Overloaded hospitals

      Hospitals across the nation are overwhelmed. With the number of coronavirus cases hospitals are always overloaded. Doctors and nurses are frustrated.

      The number of people in the hospital with COVID-19 in the U.S. has doubled in the past month and set new records every day this week. As of Tuesday, November 15, 2020, nearly 77,000 people were hospitalized with the virus. Newly confirmed infections per day in the U.S. have exploded more than 80% over the past two weeks to the highest levels on record, with the daily count running at close to 160,000 on average. Cases are on the rise in all 50 states. Deaths are averaging more than 1,155 per day, the highest in months according to AP news. 

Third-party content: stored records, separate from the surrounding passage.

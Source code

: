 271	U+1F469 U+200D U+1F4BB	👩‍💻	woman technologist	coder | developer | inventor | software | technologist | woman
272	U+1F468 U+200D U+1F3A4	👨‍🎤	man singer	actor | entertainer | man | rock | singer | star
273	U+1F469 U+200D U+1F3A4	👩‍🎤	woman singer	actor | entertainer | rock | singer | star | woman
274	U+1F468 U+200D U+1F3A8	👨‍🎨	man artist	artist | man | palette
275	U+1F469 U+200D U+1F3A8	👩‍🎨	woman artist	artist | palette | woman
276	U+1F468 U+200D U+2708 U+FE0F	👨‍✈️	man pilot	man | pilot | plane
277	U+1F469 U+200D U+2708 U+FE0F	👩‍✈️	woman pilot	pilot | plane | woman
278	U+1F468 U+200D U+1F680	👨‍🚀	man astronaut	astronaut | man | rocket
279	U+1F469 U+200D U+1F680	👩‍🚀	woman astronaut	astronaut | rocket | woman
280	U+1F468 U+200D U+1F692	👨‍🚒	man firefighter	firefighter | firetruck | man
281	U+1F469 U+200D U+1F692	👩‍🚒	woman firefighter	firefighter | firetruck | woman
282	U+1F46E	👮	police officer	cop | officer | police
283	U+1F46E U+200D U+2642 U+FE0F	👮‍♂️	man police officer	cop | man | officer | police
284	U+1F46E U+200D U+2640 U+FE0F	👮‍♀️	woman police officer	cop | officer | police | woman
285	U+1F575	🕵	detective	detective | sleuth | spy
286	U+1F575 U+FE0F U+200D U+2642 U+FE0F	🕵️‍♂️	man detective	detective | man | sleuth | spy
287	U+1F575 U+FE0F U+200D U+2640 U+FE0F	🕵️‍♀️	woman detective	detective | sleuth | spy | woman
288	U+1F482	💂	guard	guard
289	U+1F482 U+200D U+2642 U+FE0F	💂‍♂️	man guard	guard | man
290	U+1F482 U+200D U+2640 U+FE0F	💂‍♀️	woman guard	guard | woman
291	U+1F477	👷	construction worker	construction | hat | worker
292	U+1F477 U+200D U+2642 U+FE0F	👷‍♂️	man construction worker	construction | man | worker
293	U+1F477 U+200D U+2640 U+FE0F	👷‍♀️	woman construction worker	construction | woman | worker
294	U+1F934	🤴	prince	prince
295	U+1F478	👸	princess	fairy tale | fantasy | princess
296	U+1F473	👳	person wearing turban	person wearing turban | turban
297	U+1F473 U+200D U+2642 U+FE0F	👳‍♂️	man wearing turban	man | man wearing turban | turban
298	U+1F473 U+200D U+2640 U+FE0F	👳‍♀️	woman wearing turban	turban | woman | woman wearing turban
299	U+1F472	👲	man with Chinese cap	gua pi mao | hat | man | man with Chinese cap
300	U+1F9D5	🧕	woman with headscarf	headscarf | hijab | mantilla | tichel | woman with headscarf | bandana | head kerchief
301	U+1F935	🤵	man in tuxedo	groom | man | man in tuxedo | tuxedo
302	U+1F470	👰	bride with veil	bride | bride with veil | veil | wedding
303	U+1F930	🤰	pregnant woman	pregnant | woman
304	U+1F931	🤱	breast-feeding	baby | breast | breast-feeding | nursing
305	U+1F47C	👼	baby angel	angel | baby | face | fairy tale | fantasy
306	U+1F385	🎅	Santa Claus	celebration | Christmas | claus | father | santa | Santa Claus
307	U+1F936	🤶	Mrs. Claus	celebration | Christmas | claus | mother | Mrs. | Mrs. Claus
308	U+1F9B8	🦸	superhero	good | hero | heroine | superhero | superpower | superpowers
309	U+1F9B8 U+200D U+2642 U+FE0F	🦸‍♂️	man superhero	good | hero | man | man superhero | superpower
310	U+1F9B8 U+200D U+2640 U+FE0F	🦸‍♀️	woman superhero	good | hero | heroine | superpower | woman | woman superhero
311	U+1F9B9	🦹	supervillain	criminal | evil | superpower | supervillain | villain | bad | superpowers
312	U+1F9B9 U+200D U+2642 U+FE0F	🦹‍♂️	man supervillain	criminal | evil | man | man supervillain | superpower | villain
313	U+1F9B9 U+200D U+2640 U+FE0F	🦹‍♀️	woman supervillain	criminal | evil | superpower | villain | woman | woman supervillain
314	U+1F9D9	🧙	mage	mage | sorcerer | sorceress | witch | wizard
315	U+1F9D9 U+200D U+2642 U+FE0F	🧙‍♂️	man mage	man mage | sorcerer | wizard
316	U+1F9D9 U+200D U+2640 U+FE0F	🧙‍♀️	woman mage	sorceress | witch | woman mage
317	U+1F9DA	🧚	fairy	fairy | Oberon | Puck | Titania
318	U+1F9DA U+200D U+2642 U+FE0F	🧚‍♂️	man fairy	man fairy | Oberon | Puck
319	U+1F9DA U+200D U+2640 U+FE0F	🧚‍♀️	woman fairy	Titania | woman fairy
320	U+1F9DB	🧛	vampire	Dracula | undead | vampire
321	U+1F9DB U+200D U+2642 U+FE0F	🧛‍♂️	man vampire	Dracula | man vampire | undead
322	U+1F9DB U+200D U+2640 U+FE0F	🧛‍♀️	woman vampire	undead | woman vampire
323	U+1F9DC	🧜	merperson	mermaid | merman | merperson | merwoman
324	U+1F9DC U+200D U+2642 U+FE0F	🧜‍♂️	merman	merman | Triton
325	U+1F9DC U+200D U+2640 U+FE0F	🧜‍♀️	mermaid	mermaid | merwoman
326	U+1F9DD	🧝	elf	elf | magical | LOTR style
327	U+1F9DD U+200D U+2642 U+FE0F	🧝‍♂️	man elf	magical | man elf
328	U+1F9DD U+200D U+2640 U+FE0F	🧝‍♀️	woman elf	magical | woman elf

      Houston hospitals have been forced to treat hundreds of COVID-19 patients in their emergency rooms, sometimes for several hours or multiple days, as they scramble to open additional intensive care beds for the wave of seriously ill people streaming through their doors, according to internal numbers shared with NBC News and ProPublica. At the same time, the region’s 12 busiest hospitals are increasingly telling emergency responders that they cannot safely accept new patients, at a rate nearly three times that of a year ago, according to data reviewed by reporters.

    Hospitals around the nation have been struggling to find space for those infected and sick. They have started to expand capacity, but there is only a limit to what a hospital can do to respond to this crisis.